Aunque empezamos a ver luz al final del túnel, no olvidemos que desconocemos la longitud de éste y no podemos estar seguros de, si lo que vemos a lo lejos, es una luz u otra locomotora que se dirige hacia nosotros. El problema es que, hasta que no esté lo suficientemente cerca como para escuchar el sonido inconfundible del motor o distinguir su figura, no sabremos qué es realmente lo que hay: si la salida del túnel o un choque brutal si no frenamos a tiempo y damos marcha atrás al menos a la misma velocidad.

Momento actual

Algo así estamos viviendo actualmente en el sector turístico, uno de los primeros sectores en recibir en España las medidas de desescalada puestas en marcha por el gobierno. Estas medidas suponen, a día de hoy y para los establecimientos que estén en condiciones de abrir, poder hacer uso del 50% de la capacidad de bares y restaurantes que dispongan de terraza, o bien para recogida de pedidos de comida a domicilio.
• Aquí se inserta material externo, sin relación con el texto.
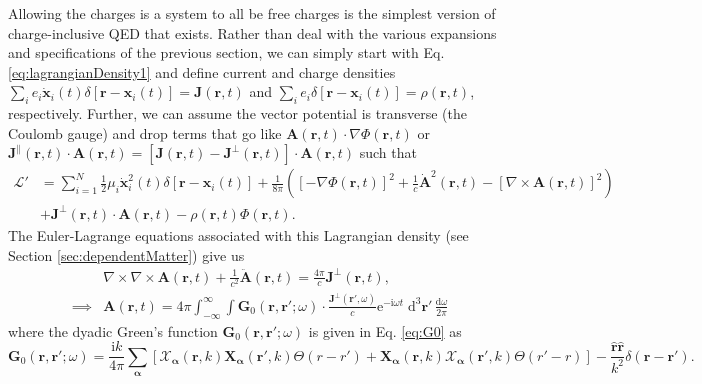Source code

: \documentclass{article}
\begin{document}
Allowing the charges is a system to all be free charges is the simplest version of charge-inclusive QED that exists. Rather than deal with the various expansions and specifications of the previous section, we can simply start with Eq. \eqref{eq:lagrangianDensity1} and define current and charge densities $\sum_ie_i\dot{\mathbf{x}}_i(t)\delta[\mathbf{r} - \mathbf{x}_i(t)] = \mathbf{J}(\mathbf{r},t)$ and $\sum_ie_i\delta[\mathbf{r} - \mathbf{x}_i(t)] = \rho(\mathbf{r},t)$, respectively. Further, we can assume the vector potential is transverse (the Coulomb gauge) and drop terms that go like $\mathbf{A}(\mathbf{r},t)\cdot\nabla\Phi(\mathbf{r},t)$ or $\mathbf{J}^\parallel(\mathbf{r},t)\cdot\mathbf{A}(\mathbf{r},t) = [\mathbf{J}(\mathbf{r},t) - \mathbf{J}^\perp(\mathbf{r},t)]\cdot\mathbf{A}(\mathbf{r},t)$ such that
\begin{equation}
\begin{split}
\mathcal{L}' &= \sum_{i = 1}^N\frac{1}{2}\mu_i\dot{\mathbf{x}}_i^2(t)\delta[\mathbf{r} - \mathbf{x}_i(t)] + \frac{1}{8\pi}\left(\left[-\nabla\Phi(\mathbf{r},t)\right]^2 + \frac{1}{c}\dot{\mathbf{A}}^2(\mathbf{r},t) - \left[\nabla\times\mathbf{A}(\mathbf{r},t)\right]^2\right)\\
&+ \mathbf{J}^\perp(\mathbf{r},t)\cdot\mathbf{A}(\mathbf{r},t) - \rho(\mathbf{r},t)\Phi(\mathbf{r},t).
\end{split}
\end{equation}
The Euler-Lagrange equations associated with this Lagrangian density (see Section \ref{sec:dependentMatter}) give us
\begin{equation}
\begin{split}
&\nabla\times\nabla\times\mathbf{A}(\mathbf{r},t) + \frac{1}{c^2}\ddot{\mathbf{A}}(\mathbf{r},t) = \frac{4\pi}{c}\mathbf{J}^\perp(\mathbf{r},t),\\
\implies &\mathbf{A}(\mathbf{r},t) = 4\pi\int_{-\infty}^{\infty}\int\mathbf{G}_0(\mathbf{r},\mathbf{r}';\omega)\cdot\frac{\mathbf{J}^\perp(\mathbf{r}',\omega)}{c}\mathrm{e}^{-\mathrm{i}\omega t}\;\mathrm{d}^3\mathbf{r}'\,\frac{\mathrm{d}\omega}{2\pi}
\end{split}
\end{equation}
where the dyadic Green's function $\mathbf{G}_0(\mathbf{r},\mathbf{r}';\omega)$ is given in Eq. \eqref{eq:G0} as
\begin{equation}
\mathbf{G}_0(\mathbf{r},\mathbf{r}';\omega) = \frac{\mathrm{i}k}{4\pi}\sum_{\bm{\alpha}}\left[\bm{\mathcal{X}}_{\bm{\alpha}}(\mathbf{r},k)\mathbf{X}_{\bm{\alpha}}(\mathbf{r}',k)\Theta(r - r') + \mathbf{X}_{\bm{\alpha}}(\mathbf{r},k)\bm{\mathcal{X}}_{\bm{\alpha}}(\mathbf{r}',k)\Theta(r' - r)\right] - \frac{\hat{\mathbf{r}}\hat{\mathbf{r}}}{k^2}\delta(\mathbf{r} - \mathbf{r}').
\end{equation}
\end{document}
En el caso de los establecimientos hoteleros, el panorama es similar, aunque se le suma la ausencia de demanda debido a las restricciones en cuanto a movilidad. Es decir, el personal vuelve tras el ERTE pero sin trabajo que realizar.

Y no hace falta irse a la patronal para encontrar voces que duden de la eficacia de estas medidas. El sindicato CCOO se ha unido a los hoteleros para pedir que se amplíen los ERTEs durante al menos seis meses de cara a evitar despidos obligatorios masivos debido a la escasez de negocio actual.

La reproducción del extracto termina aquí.